本来は、国王が外にホイホイ出歩けるわけはないのだが、この国王、異常にフットワークが軽い。
よく側近や護衛を撒いて、お忍びで街に出ているのである。
おかげで俺は幼い頃から陛下と知り合う事ができたのだが、その話は今は関係ないか。
「今でもあの手紙の伝達手段が生きていて良かったです。クソ親父にも知られていないようですし、陛下はその辺りは相変わらず抜け目ないですね」
「はっはっは、伊達に放蕩王の異名を取っておらんぞ、ゴーマン。いや、今はハイトだったな」
機嫌よく笑う陛下に、いや、褒めてないから、と真顔でツッコミそうになるのを抑えて、これでいてしっかり王様してるんだよなあ、と思い直す。
頻繁に市井に出ているからこそ、より一般民に寄り添った政治ができているのだろうけれども。
逆に言えば、貴族に対しての優遇はそれほど大きくしていない。
それがクソ親父を筆頭とする貴族優遇思想派閥を生んだ、とも言えるのだが。
「お時間はどの程度取れるでしょうか?」
「そうさな、おおよそ1時間は大丈夫であろう。それ以上はあやつ次第か」
1時間を過ぎるとお迎えが来るかもしれない、って事ね。
まあ、それだけあればしたい話はできるだろうか。
「概要は手紙に書いたのでご存知かと思いますが、正直な所、予想していたよりも王家の力が落ちていた事に驚いています」
「それは余の落ち度よな。民無くして国は繁栄せず、とは言うが、貴族を蔑ろにしすぎた結果よ」
うーん、俺は根が一般市民だからそうは思わないけど、そもそもの貴族って責務があるから多少の優遇が許されているわけで、クソ親父みたいにただ搾取するようなヤツは貴族とは言わんだろう。

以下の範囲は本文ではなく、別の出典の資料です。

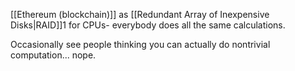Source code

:[[Ethereum (blockchain)]] as [[Redundant Array of Inexpensive Disks|RAID]]1 for CPUs- everybody does all the same calculations.

Occasionally see people thinking you can actually do nontrivial computation... nope.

とはいえ、その辺りのバランスが良くなかったから、内部から切り崩されて反対派が権力を持とうとしてた、って話なんだよな。
「で、ダレイス公爵家が一連の騒動を主導していた証拠が出たと手紙にあったが、それは誠か?」
「ええ。証拠そのものはクスティデル近衛騎士団長に渡していますが、簡単な写しならここに」
先にクスティデル近衛騎士団長に会っていた事を伝えつつ、証拠の簡単な写しを陛下に渡す。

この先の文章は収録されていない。